Characterization of HIV-1 Env binding, competition and epitopes of selected antibodies
To approximately map antibody epitopes and understand the underlying mechanisms of antibody binding and functional activities, we measured binding activities of selected antibodies with Envs from different isolates and performed antibody competition assays with well-characterized antibodies. Fig. 2 shows the binding of six antibodies from two groups; four antibodies in group 1 showed specific binding to three different Envs, CH12.0544.2 gp140, JRFL gp140 and Cons gp140, to different extents (Figs. 2A–C); and two antibodies in group 2 also showed similar specific binding to the Envs except for JRFL gp140 (Figs. 2D–F). Among these antibodies, ma9 from group 1 and ma5 from group 2 were found to have higher binding activity than the others although closer to the corresponding germlines, just one AA point mutation compared to their closest IGHV germlines (Figs. 1A and B). We measured the binding of the six antibodies to a gp41-Fc fusion protein, 89.6 gp41Fc (Fig. 4A). ma9 showed significant binding, the binding of other antibodies was very weak but measurable. Although cross-reactive binding activities of the mAbs were observed, they did not show any neutralizing activities against the primary HIV-1 isolates (data not shown). To find out the approximate binding sites of two antibodies (m9 and m5), we measured competition of ma9 (Figs. 4B) and ma5 (Figs. 4C) with well-characterized mAbs, including b12Fc, m9Fc, 4A18Fc, IgG1 m43, IgG1m44, IgG1 2F5 and IgG1 4E10, in binding to Envs. We found that ma9 did not compete with the known mAbs, but ma5 competed with IgG1 m44 in binding to the Envs. Further, we measured the binding activity of mc5 antibody selected from the second time point library with different Envs. It showed specific binding to Cons gp140 and CH12.0544.2 gp140 but not to JRFL gp140 and Bal gp120 (Fig. 3B). These results suggest that the antibodies target gp41, and that ma5 epitope could be shared by m44, which is an anti-gp41 antibody (Zhang et al., 2008).
Fig. 4.
Binding of the six antibodies to 89.6 gp41Fc (A), and competition of ma9 and ma5 with well-characterized mAbs 12Fc, 4A18Fc, IgG1 m43, IgG1m44, IgG1 2F5 and IgG1 4E10 in binding to Envs (B).

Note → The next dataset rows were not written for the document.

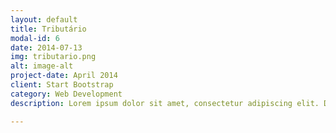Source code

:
 ```yaml
---
layout: default
title: Tributário
modal-id: 6
date: 2014-07-13
img: tributario.png
alt: image-alt
project-date: April 2014
client: Start Bootstrap
category: Web Development
description: Lorem ipsum dolor sit amet, consectetur adipiscing elit. Donec tincidunt metus sem.

---
```

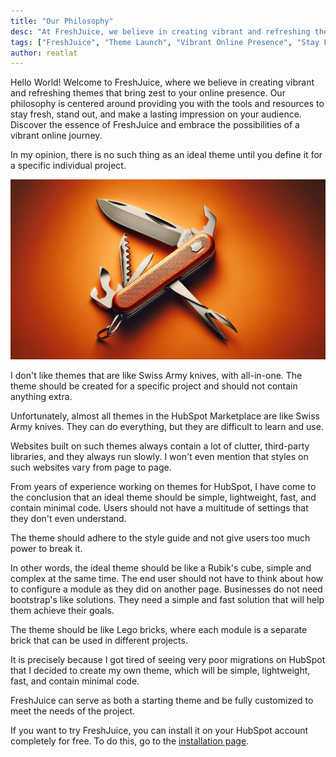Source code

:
 ```yaml
---
title: "Our Philosophy"
desc: "At FreshJuice, we believe in creating vibrant and refreshing themes that bring zest to your online presence. Our philosophy is centered around providing you with the tools and resources to stay fresh, stand out, and make a lasting impression on your audience. Discover the essence of FreshJuice and embrace the possibilities of a vibrant online journey."
tags: ["FreshJuice", "Theme Launch", "Vibrant Online Presence", "Stay Fresh"]
author: reatlat
---
```


Hello World! Welcome to FreshJuice, where we believe in creating vibrant and refreshing themes that bring zest to your online presence. Our philosophy is centered around providing you with the tools and resources to stay fresh, stand out, and make a lasting impression on your audience. Discover the essence of FreshJuice and embrace the possibilities of a vibrant online journey.

In my opinion, there is no such thing as an ideal theme until you define it for a specific individual project.

<img src="./swiss-army-knife.jpg" alt="Swiss Army Knife" eleventy:widths="600">

I don't like themes that are like Swiss Army knives, with all-in-one. The theme should be created for a specific project and should not contain anything extra.

Unfortunately, almost all themes in the HubSpot Marketplace are like Swiss Army knives. They can do everything, but they are difficult to learn and use.

Websites built on such themes always contain a lot of clutter, third-party libraries, and they always run slowly. I won't even mention that styles on such websites vary from page to page.

From years of experience working on themes for HubSpot, I have come to the conclusion that an ideal theme should be simple, lightweight, fast, and contain minimal code. Users should not have a multitude of settings that they don't even understand.

The theme should adhere to the style guide and not give users too much power to break it.

In other words, the ideal theme should be like a Rubik's cube, simple and complex at the same time. The end user should not have to think about how to configure a module as they did on another page. Businesses do not need bootstrap's like solutions. They need a simple and fast solution that will help them achieve their goals.

The theme should be like Lego bricks, where each module is a separate brick that can be used in different projects.

It is precisely because I got tired of seeing very poor migrations on HubSpot that I decided to create my own theme, which will be simple, lightweight, fast, and contain minimal code.

FreshJuice can serve as both a starting theme and be fully customized to meet the needs of the project.

If you want to try FreshJuice, you can install it on your HubSpot account completely for free. To do this, go to the [installation page](/docs/installation/).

High-throughput sequence analysis reveals germline usages, CDR3 length diversity, somatic mutations and clonally related antibodies
We employed high-throughput 454 sequencing method to characterize distinct antibodies produced in the two libraries, and selected hundreds of unique VH and VL (κ and λ) antibody sequences that were found as good quality productive sequences without any stop codons and/or frameshifts (Table 1). Fig. 5 shows the frequencies of the IGHV subgroups (Fig. 5A) and IGKV and IGVL subgroups (Fig. 5B). As previously observed in high-throughput sequencing studies of antibody repertoires (Boyd et al., 2010; Glanville et al., 2009; Prabakaran et al., 2012a), we noted biased germline usages in the library sequences but representatives from most of the subgroups were present. We observed that, in the IGHV subgroups, HV1-46, HV3-33 and HV5-51 germlines were most frequently used (10% for each subgroup) in the sequences of first library corresponding to ~40 days post infection serum. KV3-20 (15%), KV2-28 (8%) and KV3-11 (8%) dominated in the VL germlines of that library. In the second library corresponding to ~8 months post infection serum, HV1-69 (26%), HV5-51 (12%) and HV1-2 (10%) were most frequently used IGHV germline families. LV3-21 (15%), LV1-44(10%), LV1-40 (8%) and KV3-20 (6%) were dominating the corresponding VL germline families.
Table 1.
Numbers of antibody sequences (AA) from IgG libraries generated from an acute HIV-1 patient serum at two time points using high-throughput sequencing method.
| Data sets | VDJ/VJ |
CDR3s |
||||
|---|---|---|---|---|---|---|
| VH | Vκ | Vλ | VH | Vκ | Vλ | |
| First time point (~40 days post infection) | 1009 | 1199 | 687 | 611 | 785 | 529 |
| Second time point (~8 months post infection) |
878 | 466 | 1448 | 774 | 425 | 1215 |
Fig. 5.
Gene usage frequencies observed for the IGHV subgroups (A), and IGKV and IGVL subgroups (B) in the two libraries.
The productive VH CDR3 (positions 105–117 in IMGT numbering) is the result of the V-D-J rearrangement and largely determines the diversity of expressed antibody VH repertoire. We calculated the distribution of VH CDR3 lengths in the two libraries, which ranged from 4 to 27 AA lengths (Fig. 6A). We also calculated the total numbers of AA changes in the V regions of VH and VL (κ and λ) for the two libraries and compared in box-plot diagram (Fig. 6B). The mean values of numbers of somatic mutation of IGHVs were 10.4 and 13.7 for ~40 days and ~8 months post infection, respectively. The mean values of numbers of somatic mutations for IGKV/IGLV ranged from 7 to 9. However, there were antibodies with minimum mutations, germline-like or intermediates antibodies, as well as hypermutated ones (Fig. 6B).
Fig. 6.
Distribution of VH CDR3 lengths (A), and VH and VL (κ and λ) mutations (B) for the two libraries.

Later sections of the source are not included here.